Tech Tank, who has recently been critical of the app in an article published on the Cary Citizen website, submitted for the project but was not selected by the team. The article was based on a survey completed by Tech Tank Fellows and interested readers of the Tech Tank Journal; according to the article, all of the respondents were male and Cary residents. They reviewed both the Android and the Apple versions of the app with some taking 15-30 minutes and a few taking more than an hour. Some are avid users of Cary greenways, others are occasional or infrequent users. No additional information on the survey or its participants was provided.
Tech Tank Analysis
On Design: “The opinion about design and appearance of quality looks to be split 40% (good) to 60% (not so good). The split in opinion of the design and appearance is interesting, and a follow up with a design specialist may be able to determine why.”
Town response: The BikeHike Mobile app is designed based on the existing Bike & Hike paper map. While opinions on design will vary by user, the intent was to develop an app that complements the existing map.
Navigation & Usability: “Most respondents found navigation and using the app to be confusing.”
Town response: The article provided no detail on what, exactly, respondents found confusing. The splash screen that greets user provides an option to “bike”, “hike”, go directly to a map (“go to map”) or to the user’s “favorites” account. Within each of these selections, advanced search options are featured.
Geolocation: “On the plus side, the majority of our respondents found the geolocation capabilities of the app to be good. Geolocation is the ability of the app to know where you (the user) is located to make it possible to show nearby trails and give directions.”
Town response: The Town is pleased the user’s found this feature useful.

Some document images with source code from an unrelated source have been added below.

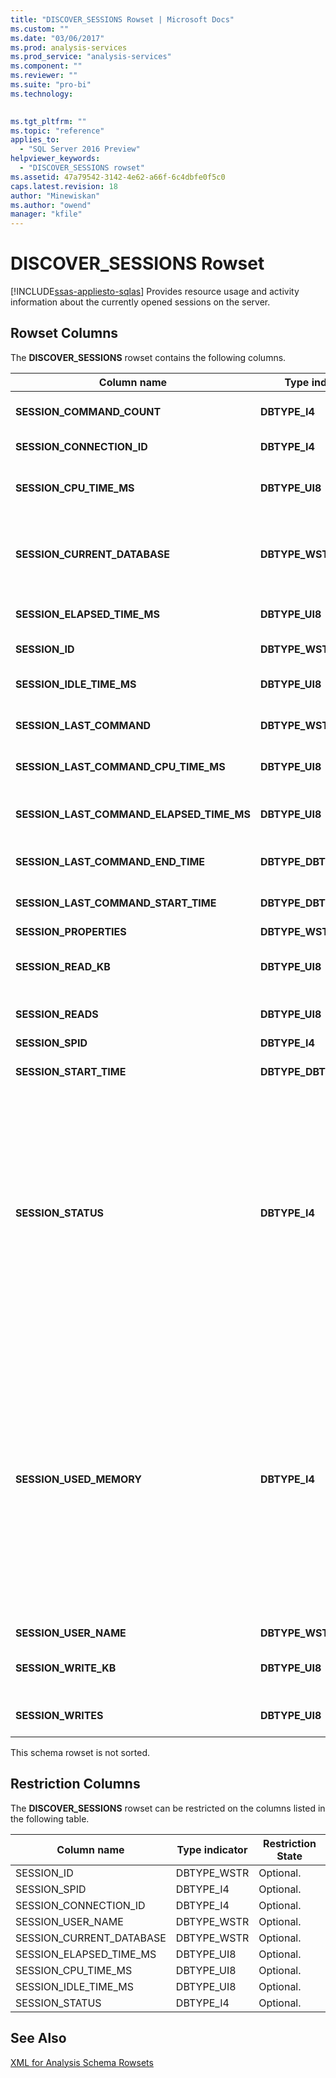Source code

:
 ```yaml
---
title: "DISCOVER_SESSIONS Rowset | Microsoft Docs"
ms.custom: ""
ms.date: "03/06/2017"
ms.prod: analysis-services
ms.prod_service: "analysis-services"
ms.component: ""
ms.reviewer: ""
ms.suite: "pro-bi"
ms.technology: 
  

ms.tgt_pltfrm: ""
ms.topic: "reference"
applies_to: 
  - "SQL Server 2016 Preview"
helpviewer_keywords: 
  - "DISCOVER_SESSIONS rowset"
ms.assetid: 47a79542-3142-4e62-a66f-6c4dbfe0f5c0
caps.latest.revision: 18
author: "Minewiskan"
ms.author: "owend"
manager: "kfile"
---
```

# DISCOVER_SESSIONS Rowset
[!INCLUDE[ssas-appliesto-sqlas](../../../includes/ssas-appliesto-sqlas.md)]
  Provides resource usage and activity information about the currently opened sessions on the server.  
  
## Rowset Columns  
 The **DISCOVER_SESSIONS** rowset contains the following columns.  
  
|Column name|Type indicator|Length|Description|  
|-----------------|--------------------|------------|-----------------|  
|**SESSION_COMMAND_COUNT**|**DBTYPE_I4**||The number of commands that started execution since the beginning of the session.|  
|**SESSION_CONNECTION_ID**|**DBTYPE_I4**||The connection identifier for the session.|  
|**SESSION_CPU_TIME_MS**|**DBTYPE_UI8**||The CPU time, in milliseconds, consumed by all requests since the beginning of the session.|  
|**SESSION_CURRENT_DATABASE**|**DBTYPE_WSTR**||The name of the database that is being used by the current command execution, or the database that was used by the last command executed.|  
|**SESSION_ELAPSED_TIME_MS**|**DBTYPE_UI8**||Elapsed time, in milliseconds, since the start of the session.|  
|**SESSION_ID**|**DBTYPE_WSTR**||The session unique identifier, as a GUID.|  
|**SESSION_IDLE_TIME_MS**|**DBTYPE_UI8**||The idle time, in milliseconds, since the start of the session.|  
|**SESSION_LAST_COMMAND**|**DBTYPE_WSTR**||The text of the current command executing or the last command executed.|  
|**SESSION_LAST_COMMAND_CPU_TIME_MS**|**DBTYPE_UI8**||The CPU time, in milliseconds, consumed by **SESSION_LAST_COMMAND**.|  
|**SESSION_LAST_COMMAND_ELAPSED_TIME_MS**|**DBTYPE_UI8**||The elapsed time, in milliseconds, since the start of **SESSION_LAST_COMMAND**.|  
|**SESSION_LAST_COMMAND_END_TIME**|**DBTYPE_DBTIMESTAMP**||The UTC server time at the moment the last command finished executing.|  
|**SESSION_LAST_COMMAND_START_TIME**|**DBTYPE_DBTIMESTAMP**||The UTC server time at the moment the last command started executing.|  
|**SESSION_PROPERTIES**|**DBTYPE_WSTR**||Reserved for future use.|  
|**SESSION_READ_KB**|**DBTYPE_UI8**||The accumulated value of data read from disk, in kilobytes, since the start of the session.|  
|**SESSION_READS**|**DBTYPE_UI8**||The accumulated number of disk reads since the start of the session.|  
|**SESSION_SPID**|**DBTYPE_I4**||The session ID.|  
|**SESSION_START_TIME**|**DBTYPE_DBTIMESTAMP**||The date and time the session started as UTC time to the server.|  
|**SESSION_STATUS**|**DBTYPE_I4**||The activity status of the session.<br /><br /> 0 means "Idle": No current activity is ongoing.<br /><br /> 1 means "Active": The session is executing some requested task.<br /><br /> 2 means is "Blocked": The session is waiting for some resource to continue executing the suspended task.<br /><br /> 3 means "Cancelled": The session has been tagged as cancelled.|  
|**SESSION_USED_MEMORY**|**DBTYPE_I4**||The current size of memory used by the session in kilobytes. The value reported is RAM usage by SPID, with no distinction between shrinkable and non-shrinkable memory. Unlike other DMVS that report on memory usage, DISCOVER_SESSIONS does not break out memory usage by category.<br /><br /> Note that SESSION_USED_MEMORY tends to under-report actual memory usage because it excludes objects shared across multiple sessions.  Only those objects that are unique to the session are represented in the memory calculation.|  
|**SESSION_USER_NAME**|**DBTYPE_WSTR**||The session user name.|  
|**SESSION_WRITE_KB**|**DBTYPE_UI8**||The accumulated value of data written to disk, in kilobytes, since the start of the session.|  
|**SESSION_WRITES**|**DBTYPE_UI8**||The accumulated number of disk writes since the start of the session.|  
  
 This schema rowset is not sorted.  
  
## Restriction Columns  
 The **DISCOVER_SESSIONS** rowset can be restricted on the columns listed in the following table.  
  
|Column name|Type indicator|Restriction State|  
|-----------------|--------------------|-----------------------|  
|SESSION_ID|DBTYPE_WSTR|Optional.|  
|SESSION_SPID|DBTYPE_I4|Optional.|  
|SESSION_CONNECTION_ID|DBTYPE_I4|Optional.|  
|SESSION_USER_NAME|DBTYPE_WSTR|Optional.|  
|SESSION_CURRENT_DATABASE|DBTYPE_WSTR|Optional.|  
|SESSION_ELAPSED_TIME_MS|DBTYPE_UI8|Optional.|  
|SESSION_CPU_TIME_MS|DBTYPE_UI8|Optional.|  
|SESSION_IDLE_TIME_MS|DBTYPE_UI8|Optional.|  
|SESSION_STATUS|DBTYPE_I4|Optional.|  
  
## See Also  
 [XML for Analysis Schema Rowsets](../../../analysis-services/schema-rowsets/xml/xml-for-analysis-schema-rowsets.md)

Directions: “One of our respondents looked for the trailhead nearest his house. The Bike & Hike App found the appropriate trail, but gave directions to the nearest entry point as 2.1 miles away, an 8 minute car ride. In reality, the nearest entry point is 500 yards from the home of our respondent, approximately a 4-minute walk.”
Town response: The directions generated from the app are done so by the user’s default mapping software on their phone. This feature is not something the app can control.
Keep it on Your Phone: “The proof of a good app is if people will keep it on their phone and in this case, all of our reviewers chose the emphatic 'definitely not.' Most users of mobile devices actively engage with less than a dozen apps. These include phone, text, music, email, maps and the camera. The bar is set high on building a useful app.”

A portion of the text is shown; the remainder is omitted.